Data extracted from a collection:
•••••
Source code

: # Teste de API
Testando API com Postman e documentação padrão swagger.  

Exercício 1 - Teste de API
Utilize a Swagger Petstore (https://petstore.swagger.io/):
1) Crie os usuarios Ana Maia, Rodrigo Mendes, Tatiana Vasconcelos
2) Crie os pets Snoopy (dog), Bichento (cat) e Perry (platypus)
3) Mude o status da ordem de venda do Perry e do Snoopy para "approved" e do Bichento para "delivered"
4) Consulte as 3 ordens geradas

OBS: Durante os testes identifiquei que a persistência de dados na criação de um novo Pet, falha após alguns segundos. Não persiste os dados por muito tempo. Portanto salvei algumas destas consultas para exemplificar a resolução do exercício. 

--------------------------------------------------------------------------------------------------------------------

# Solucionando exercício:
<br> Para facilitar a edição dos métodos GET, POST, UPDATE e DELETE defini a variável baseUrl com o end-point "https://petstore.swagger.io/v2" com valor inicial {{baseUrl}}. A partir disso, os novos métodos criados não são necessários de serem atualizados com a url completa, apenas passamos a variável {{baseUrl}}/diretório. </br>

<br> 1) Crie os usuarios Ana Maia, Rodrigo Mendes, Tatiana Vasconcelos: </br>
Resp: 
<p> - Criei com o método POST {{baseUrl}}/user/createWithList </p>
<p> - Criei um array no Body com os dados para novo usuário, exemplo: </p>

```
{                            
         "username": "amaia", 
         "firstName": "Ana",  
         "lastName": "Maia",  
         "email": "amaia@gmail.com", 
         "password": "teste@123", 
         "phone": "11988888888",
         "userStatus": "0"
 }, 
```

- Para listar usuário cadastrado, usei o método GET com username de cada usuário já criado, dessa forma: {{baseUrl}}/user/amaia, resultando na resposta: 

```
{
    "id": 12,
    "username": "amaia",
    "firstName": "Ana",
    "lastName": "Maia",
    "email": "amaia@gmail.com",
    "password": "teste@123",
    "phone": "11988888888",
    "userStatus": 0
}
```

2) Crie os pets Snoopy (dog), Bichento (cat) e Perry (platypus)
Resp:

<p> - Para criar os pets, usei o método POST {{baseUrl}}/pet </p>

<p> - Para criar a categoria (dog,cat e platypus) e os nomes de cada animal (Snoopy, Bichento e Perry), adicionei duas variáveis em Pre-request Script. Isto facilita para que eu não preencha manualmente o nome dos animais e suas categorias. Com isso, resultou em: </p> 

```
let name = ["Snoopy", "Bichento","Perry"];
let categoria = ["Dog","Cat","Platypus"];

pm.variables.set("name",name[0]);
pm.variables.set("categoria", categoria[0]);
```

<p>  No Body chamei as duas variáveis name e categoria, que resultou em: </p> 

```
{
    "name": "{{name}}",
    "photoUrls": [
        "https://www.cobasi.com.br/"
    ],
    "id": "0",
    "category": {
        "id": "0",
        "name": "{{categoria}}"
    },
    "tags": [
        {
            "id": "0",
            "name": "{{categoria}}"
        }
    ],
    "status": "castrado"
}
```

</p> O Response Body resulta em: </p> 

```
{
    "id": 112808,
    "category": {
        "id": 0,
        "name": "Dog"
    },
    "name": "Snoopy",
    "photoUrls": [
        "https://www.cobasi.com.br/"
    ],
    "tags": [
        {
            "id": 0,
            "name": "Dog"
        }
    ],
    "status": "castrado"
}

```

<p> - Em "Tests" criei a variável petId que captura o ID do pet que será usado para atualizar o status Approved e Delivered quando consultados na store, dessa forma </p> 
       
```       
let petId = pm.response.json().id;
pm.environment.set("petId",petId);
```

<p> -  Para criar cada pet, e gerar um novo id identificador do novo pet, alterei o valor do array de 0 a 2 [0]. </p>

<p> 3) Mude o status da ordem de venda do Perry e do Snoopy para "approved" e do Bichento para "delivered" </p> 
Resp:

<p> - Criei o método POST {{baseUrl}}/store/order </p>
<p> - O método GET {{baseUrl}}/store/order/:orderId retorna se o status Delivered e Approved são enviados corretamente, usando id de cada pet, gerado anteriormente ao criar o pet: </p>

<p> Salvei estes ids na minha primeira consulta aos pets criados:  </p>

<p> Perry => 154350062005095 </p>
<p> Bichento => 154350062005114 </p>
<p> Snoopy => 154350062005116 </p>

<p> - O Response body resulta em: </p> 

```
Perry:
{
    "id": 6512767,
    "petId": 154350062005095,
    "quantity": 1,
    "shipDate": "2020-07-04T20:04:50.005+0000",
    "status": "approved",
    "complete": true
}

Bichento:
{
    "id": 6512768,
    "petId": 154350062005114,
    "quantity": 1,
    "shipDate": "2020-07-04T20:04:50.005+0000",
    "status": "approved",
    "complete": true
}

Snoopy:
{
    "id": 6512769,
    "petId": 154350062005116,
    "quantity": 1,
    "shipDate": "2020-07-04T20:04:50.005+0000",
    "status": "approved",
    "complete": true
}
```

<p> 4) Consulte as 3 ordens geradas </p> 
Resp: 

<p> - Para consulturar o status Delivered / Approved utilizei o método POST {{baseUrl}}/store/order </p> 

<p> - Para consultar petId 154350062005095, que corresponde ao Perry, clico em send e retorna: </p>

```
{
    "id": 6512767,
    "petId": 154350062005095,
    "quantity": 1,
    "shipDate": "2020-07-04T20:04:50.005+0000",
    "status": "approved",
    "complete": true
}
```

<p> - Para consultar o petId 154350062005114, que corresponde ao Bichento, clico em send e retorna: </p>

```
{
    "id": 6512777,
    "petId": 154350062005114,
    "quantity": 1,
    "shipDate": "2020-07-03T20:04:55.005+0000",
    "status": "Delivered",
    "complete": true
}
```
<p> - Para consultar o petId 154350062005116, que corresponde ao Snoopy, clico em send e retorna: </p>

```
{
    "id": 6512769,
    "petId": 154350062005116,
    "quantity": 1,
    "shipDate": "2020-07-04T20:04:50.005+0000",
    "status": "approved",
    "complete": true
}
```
•••••
- _WORK TASK_
Restate each record above exactly, leaving nothing out.

- _ANSWER SECTION_
Source code

: # Teste de API
Testando API com Postman e documentação padrão swagger.  

Exercício 1 - Teste de API
Utilize a Swagger Petstore (https://petstore.swagger.io/):
1) Crie os usuarios Ana Maia, Rodrigo Mendes, Tatiana Vasconcelos
2) Crie os pets Snoopy (dog), Bichento (cat) e Perry (platypus)
3) Mude o status da ordem de venda do Perry e do Snoopy para "approved" e do Bichento para "delivered"
4) Consulte as 3 ordens geradas

OBS: Durante os testes identifiquei que a persistência de dados na criação de um novo Pet, falha após alguns segundos. Não persiste os dados por muito tempo. Portanto salvei algumas destas consultas para exemplificar a resolução do exercício. 

--------------------------------------------------------------------------------------------------------------------

# Solucionando exercício:
<br> Para facilitar a edição dos métodos GET, POST, UPDATE e DELETE defini a variável baseUrl com o end-point "https://petstore.swagger.io/v2" com valor inicial {{baseUrl}}. A partir disso, os novos métodos criados não são necessários de serem atualizados com a url completa, apenas passamos a variável {{baseUrl}}/diretório. </br>

<br> 1) Crie os usuarios Ana Maia, Rodrigo Mendes, Tatiana Vasconcelos: </br>
Resp: 
<p> - Criei com o método POST {{baseUrl}}/user/createWithList </p>
<p> - Criei um array no Body com os dados para novo usuário, exemplo: </p>

```
{                            
         "username": "amaia", 
         "firstName": "Ana",  
         "lastName": "Maia",  
         "email": "amaia@gmail.com", 
         "password": "teste@123", 
         "phone": "11988888888",
         "userStatus": "0"
 }, 
```

- Para listar usuário cadastrado, usei o método GET com username de cada usuário já criado, dessa forma: {{baseUrl}}/user/amaia, resultando na resposta: 

```
{
    "id": 12,
    "username": "amaia",
    "firstName": "Ana",
    "lastName": "Maia",
    "email": "amaia@gmail.com",
    "password": "teste@123",
    "phone": "11988888888",
    "userStatus": 0
}
```

2) Crie os pets Snoopy (dog), Bichento (cat) e Perry (platypus)
Resp:

<p> - Para criar os pets, usei o método POST {{baseUrl}}/pet </p>

<p> - Para criar a categoria (dog,cat e platypus) e os nomes de cada animal (Snoopy, Bichento e Perry), adicionei duas variáveis em Pre-request Script. Isto facilita para que eu não preencha manualmente o nome dos animais e suas categorias. Com isso, resultou em: </p> 

```
let name = ["Snoopy", "Bichento","Perry"];
let categoria = ["Dog","Cat","Platypus"];

pm.variables.set("name",name[0]);
pm.variables.set("categoria", categoria[0]);
```

<p>  No Body chamei as duas variáveis name e categoria, que resultou em: </p> 

```
{
    "name": "{{name}}",
    "photoUrls": [
        "https://www.cobasi.com.br/"
    ],
    "id": "0",
    "category": {
        "id": "0",
        "name": "{{categoria}}"
    },
    "tags": [
        {
            "id": "0",
            "name": "{{categoria}}"
        }
    ],
    "status": "castrado"
}
```

</p> O Response Body resulta em: </p> 

```
{
    "id": 112808,
    "category": {
        "id": 0,
        "name": "Dog"
    },
    "name": "Snoopy",
    "photoUrls": [
        "https://www.cobasi.com.br/"
    ],
    "tags": [
        {
            "id": 0,
            "name": "Dog"
        }
    ],
    "status": "castrado"
}

```

<p> - Em "Tests" criei a variável petId que captura o ID do pet que será usado para atualizar o status Approved e Delivered quando consultados na store, dessa forma </p> 
       
```       
let petId = pm.response.json().id;
pm.environment.set("petId",petId);
```

<p> -  Para criar cada pet, e gerar um novo id identificador do novo pet, alterei o valor do array de 0 a 2 [0]. </p>

<p> 3) Mude o status da ordem de venda do Perry e do Snoopy para "approved" e do Bichento para "delivered" </p> 
Resp:

<p> - Criei o método POST {{baseUrl}}/store/order </p>
<p> - O método GET {{baseUrl}}/store/order/:orderId retorna se o status Delivered e Approved são enviados corretamente, usando id de cada pet, gerado anteriormente ao criar o pet: </p>

<p> Salvei estes ids na minha primeira consulta aos pets criados:  </p>

<p> Perry => 154350062005095 </p>
<p> Bichento => 154350062005114 </p>
<p> Snoopy => 154350062005116 </p>

<p> - O Response body resulta em: </p> 

```
Perry:
{
    "id": 6512767,
    "petId": 154350062005095,
    "quantity": 1,
    "shipDate": "2020-07-04T20:04:50.005+0000",
    "status": "approved",
    "complete": true
}

Bichento:
{
    "id": 6512768,
    "petId": 154350062005114,
    "quantity": 1,
    "shipDate": "2020-07-04T20:04:50.005+0000",
    "status": "approved",
    "complete": true
}

Snoopy:
{
    "id": 6512769,
    "petId": 154350062005116,
    "quantity": 1,
    "shipDate": "2020-07-04T20:04:50.005+0000",
    "status": "approved",
    "complete": true
}
```

<p> 4) Consulte as 3 ordens geradas </p> 
Resp: 

<p> - Para consulturar o status Delivered / Approved utilizei o método POST {{baseUrl}}/store/order </p> 

<p> - Para consultar petId 154350062005095, que corresponde ao Perry, clico em send e retorna: </p>

```
{
    "id": 6512767,
    "petId": 154350062005095,
    "quantity": 1,
    "shipDate": "2020-07-04T20:04:50.005+0000",
    "status": "approved",
    "complete": true
}
```

<p> - Para consultar o petId 154350062005114, que corresponde ao Bichento, clico em send e retorna: </p>

```
{
    "id": 6512777,
    "petId": 154350062005114,
    "quantity": 1,
    "shipDate": "2020-07-03T20:04:55.005+0000",
    "status": "Delivered",
    "complete": true
}
```
<p> - Para consultar o petId 154350062005116, que corresponde ao Snoopy, clico em send e retorna: </p>

```
{
    "id": 6512769,
    "petId": 154350062005116,
    "quantity": 1,
    "shipDate": "2020-07-04T20:04:50.005+0000",
    "status": "approved",
    "complete": true
}
```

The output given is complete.